The money in your retirement savings should be for the purpose of getting you through your entire retirement. So, what would justify withdrawing it before you retire?
There are times when withdrawing money from your retirement fund can prevent a financial disaster, like losing your home, your insurance coverage or compounding high interest debts.
Before you tap into your retirement funds, ask yourself:
- Can you take out a short-term loan at a lower interest compared to your EPF dividends?
- Can you convert to cash some of your net worth or assets?
- If you own property, have you considered refinancing?
- Have you made use of all the financial assistance provided by the government like Penjana and Kita Prihatin?
Using your retirement savings should only be the last resort when you have run out of options.
What does EPF do with your money?
The EPF Act 1991 states that it provides a “scheme of savings for employees’ retirement and the management of the savings for the retirement purposes. So, the money you stash away in EPF is for the purpose of retirement planning. This is different from financial planning.
When you are still young and working hard to earn more money, you may be more focused on financial planning to grow your wealth through investments while still saving money for various short and long term goals, However, you are actually planning for your retirement too when you put part of your monthly income into EPF.
Planning for retirement is a lot more than just saving money. You need to make sure the money you put aside for retirement can help pay for your living expenses once you stop earning an income. This means figuring out how this money and any other assets you own can still create a monthly income for you when you stop working.
When you retire, it’s your money that must continue working. This is what EPF does with your contributions. There are investment services, advisory services and managing members savings in relation to tax relief, death, and disability benefit as well as protection against bankruptcy.
Source: EPF Public Consultation Survey 2020
While EPF has done a good job with growing your savings, is the scheme ready for the changes we are seeing in the employment landscape?

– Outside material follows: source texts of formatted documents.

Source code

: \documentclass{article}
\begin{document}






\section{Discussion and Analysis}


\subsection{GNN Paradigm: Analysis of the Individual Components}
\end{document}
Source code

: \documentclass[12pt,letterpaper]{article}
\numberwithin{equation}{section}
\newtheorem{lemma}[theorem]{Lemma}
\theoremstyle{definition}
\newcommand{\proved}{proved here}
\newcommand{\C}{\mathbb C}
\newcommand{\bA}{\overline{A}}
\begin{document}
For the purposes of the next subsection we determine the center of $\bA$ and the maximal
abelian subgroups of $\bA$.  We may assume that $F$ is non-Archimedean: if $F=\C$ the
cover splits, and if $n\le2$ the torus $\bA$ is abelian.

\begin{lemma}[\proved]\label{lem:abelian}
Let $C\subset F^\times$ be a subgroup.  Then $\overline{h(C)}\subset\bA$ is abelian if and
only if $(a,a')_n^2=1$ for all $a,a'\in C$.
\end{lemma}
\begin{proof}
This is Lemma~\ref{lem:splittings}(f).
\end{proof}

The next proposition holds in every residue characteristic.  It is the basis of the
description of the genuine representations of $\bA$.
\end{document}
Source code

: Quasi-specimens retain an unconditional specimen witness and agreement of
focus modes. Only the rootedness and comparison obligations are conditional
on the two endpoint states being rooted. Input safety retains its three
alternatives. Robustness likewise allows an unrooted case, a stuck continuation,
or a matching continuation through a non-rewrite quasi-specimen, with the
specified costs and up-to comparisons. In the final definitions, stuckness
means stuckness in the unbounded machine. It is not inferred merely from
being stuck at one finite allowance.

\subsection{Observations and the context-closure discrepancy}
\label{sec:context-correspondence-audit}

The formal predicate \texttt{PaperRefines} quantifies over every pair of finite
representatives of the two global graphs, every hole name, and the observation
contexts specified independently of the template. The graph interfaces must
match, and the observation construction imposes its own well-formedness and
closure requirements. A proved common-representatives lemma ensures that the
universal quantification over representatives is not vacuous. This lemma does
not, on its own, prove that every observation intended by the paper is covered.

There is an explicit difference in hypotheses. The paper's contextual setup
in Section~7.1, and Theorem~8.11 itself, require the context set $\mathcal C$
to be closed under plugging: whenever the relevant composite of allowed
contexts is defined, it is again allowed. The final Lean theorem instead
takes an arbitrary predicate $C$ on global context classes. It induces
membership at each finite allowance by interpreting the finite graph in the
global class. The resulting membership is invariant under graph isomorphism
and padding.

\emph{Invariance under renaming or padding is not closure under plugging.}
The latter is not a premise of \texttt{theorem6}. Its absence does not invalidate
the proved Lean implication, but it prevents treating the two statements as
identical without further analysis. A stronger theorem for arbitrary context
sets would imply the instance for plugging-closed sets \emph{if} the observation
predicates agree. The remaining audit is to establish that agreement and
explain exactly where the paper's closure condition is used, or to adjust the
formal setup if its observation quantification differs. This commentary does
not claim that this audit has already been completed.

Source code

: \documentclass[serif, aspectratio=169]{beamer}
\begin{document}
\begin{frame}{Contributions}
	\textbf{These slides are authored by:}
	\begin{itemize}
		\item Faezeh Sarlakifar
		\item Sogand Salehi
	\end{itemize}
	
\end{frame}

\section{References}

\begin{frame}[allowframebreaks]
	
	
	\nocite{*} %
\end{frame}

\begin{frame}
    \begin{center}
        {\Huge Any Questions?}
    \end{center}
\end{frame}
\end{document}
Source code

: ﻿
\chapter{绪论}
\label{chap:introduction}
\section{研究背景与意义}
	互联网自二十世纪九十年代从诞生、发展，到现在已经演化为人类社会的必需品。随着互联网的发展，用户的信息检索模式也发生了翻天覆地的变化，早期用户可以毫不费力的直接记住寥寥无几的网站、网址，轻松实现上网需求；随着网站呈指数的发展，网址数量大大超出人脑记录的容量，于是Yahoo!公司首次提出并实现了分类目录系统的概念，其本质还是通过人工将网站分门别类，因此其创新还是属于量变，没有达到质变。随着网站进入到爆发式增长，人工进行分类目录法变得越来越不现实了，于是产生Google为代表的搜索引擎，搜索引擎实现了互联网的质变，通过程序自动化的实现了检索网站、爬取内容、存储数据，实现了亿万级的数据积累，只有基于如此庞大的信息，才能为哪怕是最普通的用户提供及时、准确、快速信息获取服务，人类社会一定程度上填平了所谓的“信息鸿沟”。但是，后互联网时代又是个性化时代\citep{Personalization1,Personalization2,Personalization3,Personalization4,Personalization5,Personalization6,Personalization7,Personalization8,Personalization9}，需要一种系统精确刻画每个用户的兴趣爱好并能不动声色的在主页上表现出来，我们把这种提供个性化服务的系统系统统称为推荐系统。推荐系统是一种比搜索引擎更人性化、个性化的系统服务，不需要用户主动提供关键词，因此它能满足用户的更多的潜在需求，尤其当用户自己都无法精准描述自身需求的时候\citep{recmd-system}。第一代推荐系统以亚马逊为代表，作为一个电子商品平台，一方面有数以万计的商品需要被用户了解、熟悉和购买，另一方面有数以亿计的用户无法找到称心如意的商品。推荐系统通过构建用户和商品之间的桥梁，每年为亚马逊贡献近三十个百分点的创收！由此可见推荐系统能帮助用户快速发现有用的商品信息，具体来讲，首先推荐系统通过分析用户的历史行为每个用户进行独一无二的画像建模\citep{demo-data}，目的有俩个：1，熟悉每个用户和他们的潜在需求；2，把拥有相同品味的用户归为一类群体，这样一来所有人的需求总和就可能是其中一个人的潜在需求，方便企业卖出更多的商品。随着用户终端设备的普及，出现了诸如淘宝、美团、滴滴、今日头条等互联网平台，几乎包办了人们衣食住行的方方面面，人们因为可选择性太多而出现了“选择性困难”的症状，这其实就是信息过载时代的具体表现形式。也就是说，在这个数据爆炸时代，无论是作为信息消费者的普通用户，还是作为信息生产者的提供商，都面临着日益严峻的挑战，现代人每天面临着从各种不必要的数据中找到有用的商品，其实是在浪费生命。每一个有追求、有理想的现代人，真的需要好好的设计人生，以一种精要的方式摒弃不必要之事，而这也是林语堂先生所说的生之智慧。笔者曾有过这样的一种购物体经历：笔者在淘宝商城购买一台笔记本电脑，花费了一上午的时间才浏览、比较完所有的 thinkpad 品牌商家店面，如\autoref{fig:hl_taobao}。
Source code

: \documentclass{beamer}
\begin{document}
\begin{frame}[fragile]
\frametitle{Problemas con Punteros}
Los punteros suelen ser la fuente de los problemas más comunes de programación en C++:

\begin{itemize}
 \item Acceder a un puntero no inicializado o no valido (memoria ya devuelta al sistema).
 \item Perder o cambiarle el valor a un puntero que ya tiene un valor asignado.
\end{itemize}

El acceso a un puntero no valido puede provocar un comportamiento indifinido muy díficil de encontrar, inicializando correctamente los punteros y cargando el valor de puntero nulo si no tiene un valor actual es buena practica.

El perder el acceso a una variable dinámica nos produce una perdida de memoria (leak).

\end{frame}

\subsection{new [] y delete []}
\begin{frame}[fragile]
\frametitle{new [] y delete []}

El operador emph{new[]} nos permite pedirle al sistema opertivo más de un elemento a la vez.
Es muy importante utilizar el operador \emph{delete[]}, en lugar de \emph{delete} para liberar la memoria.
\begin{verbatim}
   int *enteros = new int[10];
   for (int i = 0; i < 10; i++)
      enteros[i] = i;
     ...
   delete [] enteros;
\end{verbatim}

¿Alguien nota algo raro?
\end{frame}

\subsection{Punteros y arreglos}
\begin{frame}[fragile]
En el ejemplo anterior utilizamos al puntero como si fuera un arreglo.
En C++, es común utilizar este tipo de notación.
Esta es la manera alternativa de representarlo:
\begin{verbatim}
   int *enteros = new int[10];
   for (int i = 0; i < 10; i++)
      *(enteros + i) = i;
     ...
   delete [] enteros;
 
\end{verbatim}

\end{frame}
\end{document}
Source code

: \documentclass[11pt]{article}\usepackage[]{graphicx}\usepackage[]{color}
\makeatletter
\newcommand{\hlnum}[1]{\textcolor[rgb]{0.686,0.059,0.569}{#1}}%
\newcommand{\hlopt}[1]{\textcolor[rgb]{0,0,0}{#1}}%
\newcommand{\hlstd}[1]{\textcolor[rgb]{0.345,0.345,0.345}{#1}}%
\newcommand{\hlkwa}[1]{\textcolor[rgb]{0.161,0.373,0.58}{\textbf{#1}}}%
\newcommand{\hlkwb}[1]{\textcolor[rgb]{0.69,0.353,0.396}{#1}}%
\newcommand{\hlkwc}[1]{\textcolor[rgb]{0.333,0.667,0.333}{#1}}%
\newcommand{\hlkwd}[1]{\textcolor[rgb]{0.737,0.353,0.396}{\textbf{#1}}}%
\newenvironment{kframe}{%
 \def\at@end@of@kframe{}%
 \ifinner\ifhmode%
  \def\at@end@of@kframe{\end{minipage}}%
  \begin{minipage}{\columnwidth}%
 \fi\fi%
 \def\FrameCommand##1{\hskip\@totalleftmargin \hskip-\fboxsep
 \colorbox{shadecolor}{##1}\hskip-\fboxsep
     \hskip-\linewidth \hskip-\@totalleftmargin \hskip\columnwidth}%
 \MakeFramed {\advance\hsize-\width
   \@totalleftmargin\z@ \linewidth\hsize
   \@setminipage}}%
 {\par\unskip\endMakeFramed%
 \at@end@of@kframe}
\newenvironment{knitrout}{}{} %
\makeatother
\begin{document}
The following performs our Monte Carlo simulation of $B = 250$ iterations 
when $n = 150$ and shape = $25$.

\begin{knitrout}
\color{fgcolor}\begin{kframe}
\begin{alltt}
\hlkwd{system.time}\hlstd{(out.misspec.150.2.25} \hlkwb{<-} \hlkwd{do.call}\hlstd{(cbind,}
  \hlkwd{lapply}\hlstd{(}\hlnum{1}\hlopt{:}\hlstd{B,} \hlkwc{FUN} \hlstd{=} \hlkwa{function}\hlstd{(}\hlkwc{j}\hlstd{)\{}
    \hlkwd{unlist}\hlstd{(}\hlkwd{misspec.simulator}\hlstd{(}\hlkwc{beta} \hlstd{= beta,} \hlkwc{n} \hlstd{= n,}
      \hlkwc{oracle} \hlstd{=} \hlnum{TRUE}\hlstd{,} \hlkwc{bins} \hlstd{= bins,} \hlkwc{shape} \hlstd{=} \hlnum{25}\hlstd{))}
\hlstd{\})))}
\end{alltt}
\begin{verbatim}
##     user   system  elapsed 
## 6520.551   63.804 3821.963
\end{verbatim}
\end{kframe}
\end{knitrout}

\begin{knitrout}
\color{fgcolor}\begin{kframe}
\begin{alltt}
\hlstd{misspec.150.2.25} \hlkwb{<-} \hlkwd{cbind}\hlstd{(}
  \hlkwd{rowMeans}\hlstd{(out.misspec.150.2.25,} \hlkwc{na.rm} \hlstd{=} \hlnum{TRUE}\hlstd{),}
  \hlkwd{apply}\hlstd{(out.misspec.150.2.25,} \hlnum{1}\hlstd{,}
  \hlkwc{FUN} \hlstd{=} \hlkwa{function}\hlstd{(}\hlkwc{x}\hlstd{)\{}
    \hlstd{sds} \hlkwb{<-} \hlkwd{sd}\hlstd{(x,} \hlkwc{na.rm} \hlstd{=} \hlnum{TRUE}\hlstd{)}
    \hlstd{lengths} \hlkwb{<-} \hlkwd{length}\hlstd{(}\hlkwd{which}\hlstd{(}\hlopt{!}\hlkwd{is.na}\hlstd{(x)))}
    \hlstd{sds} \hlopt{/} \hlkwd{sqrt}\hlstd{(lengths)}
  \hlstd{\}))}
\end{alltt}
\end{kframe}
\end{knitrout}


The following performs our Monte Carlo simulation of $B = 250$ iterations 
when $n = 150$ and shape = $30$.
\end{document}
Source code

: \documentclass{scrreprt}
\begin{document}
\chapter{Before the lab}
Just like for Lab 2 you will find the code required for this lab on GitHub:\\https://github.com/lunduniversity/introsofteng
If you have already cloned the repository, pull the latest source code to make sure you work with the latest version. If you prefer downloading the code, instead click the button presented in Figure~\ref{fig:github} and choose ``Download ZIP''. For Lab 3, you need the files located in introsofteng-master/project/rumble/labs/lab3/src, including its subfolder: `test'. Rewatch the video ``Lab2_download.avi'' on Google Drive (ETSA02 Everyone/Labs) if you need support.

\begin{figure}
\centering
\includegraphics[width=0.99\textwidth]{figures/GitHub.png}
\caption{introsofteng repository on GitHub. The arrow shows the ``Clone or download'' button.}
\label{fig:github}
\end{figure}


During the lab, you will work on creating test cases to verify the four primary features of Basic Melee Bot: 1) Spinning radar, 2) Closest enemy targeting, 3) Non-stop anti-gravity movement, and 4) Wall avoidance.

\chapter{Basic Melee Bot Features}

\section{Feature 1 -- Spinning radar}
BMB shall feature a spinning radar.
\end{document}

According to the Department of Statistics (DOSM), more than a quarter of the Malaysian workforce are now freelancers and the gig economy’s growth is estimated to be faster than that of the conventional workforce.
Can the existing EPF scheme still help the Malaysian workforce of the future to grow their retirement savings?
For example, to help you reach your savings and retirement goals, should there be a maximum limit for voluntary contribution by members given the changing nature of jobs today?
What about imposing a different dividend structure to the retirement part of your savings (Account 1) compared to the more flexible conditions for Account 2. Besides the services listed above, should EPF be involved in managing other services to help you grow your investments?
It’s time to let EPF know what has been done right and what changes you want to see.